Çok hükümet değişmesi demek iş yapılmaması demek, istikrarın olmaması demek. milletin gönlüne giren herkes için iktidar yolu açılıyor. Ama ben bölücüyüm, bölge partisi olacağı, filanca etnik grubum diyene iktidar yolu kapanıyor. Bunun memleket için ne zararı var? Hayır tarafında yer alanlar anlatmıyorlar, anlatamazlar. O yüzden korku tehdit ve umutsuzluk onun dışında bir şey yok. Gerçek olmayan laflar.
Sayın Kılıçdaroğlu'nu takip ediyorum. Muhtarlara 'tek adam her şeyi eline alıyor, 17'si sabahı muhtarlıkları kapattım diyecek' diyor. Bu nereden çıktı? Anayasa değişikliğinin bütün aşamalarında bu konuşuldu. İtirazlar cevaplandırıldı. Ama onlar tekme tokatla meşgul oldular. Gelen değişiklik, bir konu anayasada düzenlenmişse bu konuda cumhurbaşkanının yapacağı hiçbir şey yok. Cumhurbaşkanı temel hak ve hürriyetlerle ilgili düzenleme çıkaramaz. Kararname ile kanun çelişirse geçerli olan kanundur.

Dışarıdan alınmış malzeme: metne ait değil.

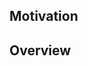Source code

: ## Motivation

<!--
Describe _why_ are you creating this PR.

Why is this change required? What problem does it solve?

Examples:

- Fixes a bug that prevents telemetry reports when numbers are not numbers
- Add support for host metrics
-->

## Overview

<!--
Describe _what_ are you changing

Examples:
 - Add one more default worker to `hackney_telemetry_sup`
 - Handles exceptions when trying to sum non numbers
-->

Cumhurbaşkanı ne yapabilir? Cumhurbaşkanı bakanların sayısını, adını belirler. Yardımcılarını, müsteşarlarını seçer. Valileri, büyükelçileri seçer. Muhtarları seçemez. Seçimle gelenin patronu sizsiniz, aradan sisteme dahil olanların önünü kesiyoruz, bütün gürültü bu.

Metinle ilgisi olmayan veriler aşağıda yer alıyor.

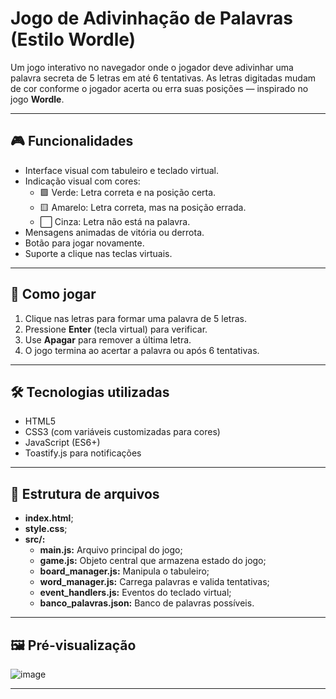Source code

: # Jogo de Adivinhação de Palavras (Estilo Wordle)

Um jogo interativo no navegador onde o jogador deve adivinhar uma palavra secreta de 5 letras em até 6 tentativas. As letras digitadas mudam de cor conforme o jogador acerta ou erra suas posições — inspirado no jogo **Wordle**.

---

## 🎮 Funcionalidades

- Interface visual com tabuleiro e teclado virtual.
- Indicação visual com cores:
  - 🟩 Verde: Letra correta e na posição certa.
  - 🟨 Amarelo: Letra correta, mas na posição errada.
  - ⬜ Cinza: Letra não está na palavra.
- Mensagens animadas de vitória ou derrota.
- Botão para jogar novamente.
- Suporte a clique nas teclas virtuais.

---

## 🧠 Como jogar

1. Clique nas letras para formar uma palavra de 5 letras.
2. Pressione **Enter** (tecla virtual) para verificar.
3. Use **Apagar** para remover a última letra.
4. O jogo termina ao acertar a palavra ou após 6 tentativas.

---

## 🛠️ Tecnologias utilizadas

- HTML5
- CSS3 (com variáveis customizadas para cores)
- JavaScript (ES6+)
- Toastify.js para notificações

---

## 📁 Estrutura de arquivos

- **index.html**;
- **style.css**;
- **src/:**
  - **main.js:** Arquivo principal do jogo;
  - **game.js:** Objeto central que armazena estado do jogo;
  - **board_manager.js:** Manipula o tabuleiro;
  - **word_manager.js:** Carrega palavras e valida tentativas;
  - **event_handlers.js:** Eventos do teclado virtual;
  - **banco_palavras.json:** Banco de palavras possíveis.

---

## 🖼️ Pré-visualização

![image](https://github.com/user-attachments/assets/59dd422d-17c1-4cee-9f8f-39ad440602be)

---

Verdiğiniz kararın başımız gözümüzün üzerinde yeri var. Bizden şunu beklemeyin; hayır çıkarsa İzmir'de düşmanı denize döktüğümüz gibi sevineceğiz... Bu laflar bize yakışmaz, şiddetle kınıyoruz. Bunu söylediler ve daha da ileri gittiler. Evet çıkarsa nasıl Yunan'ı denize döktük sizi de denize dökeceğiz... Biz evet çıkarsa onlara da çağıracağız ve yanaklarından öpeceğiz. Bizim işimiz sevgi nefret değil, bize nefret yakışmaz. Bu millete nefret duyguları yakışmaz.
Biz farklılıklarımızla zenginiz. Maalesef bu kampanya döneminde İzmir'in adını iyi kullanmadılar. Bir İzmirli milletvekilinin yaptığı küfürleri gördünüz. Bir İzmirli olarak olarak rahatsız oldum. İzmir demokrasi şehri, İzmirli bunu kabul etmez."
İzmir'in Bornova ilçesinde konuşan Başbakan Yıldırım, CHP Genel Başkanı Kılıçdaroğlu'nun açıklamalarını eleştirdi. Yıldırım Bornova'daki konuşmasında "15 Temmuz bir tiyatrodur, bir kontrollü darbedir. Bu ağız Pensilvanya'nın ağzıdır. Bu ağzı bırak. Milleti korkularla hayır vermeye zorlayamazsınız. Cumhuriyet'in şehri İzmir. Rejimin adı Cumhuriyet, 1923'te kurulmuş sonsuza kadar yaşayacaktır. Tek adamlığa gelince, Sayın Kılıçdaroğlu yedi seçimi kaybeden ben değilim. Gençler size sesleniyorum. Bu CHP, Kılıçdaroğlu size siyaseti çok görüyor. Diyorlar ki: 18 yaşında siyasete girmek de ne? Kardeşim sen önce kendi parti tüzüğüne bak. Sen kalkıp gençleri yok sayarsan, gençler de kalkıp sizi yok sayar. Gençler 15 Temmuz gecesi o gençlerin her biri Ulubatlı Hasan oldu, Nene Hatun oldu, memleketi savundu. Göğüslerini siper ettiler canlarını seve seve verdiler" ifadelerini kullandı.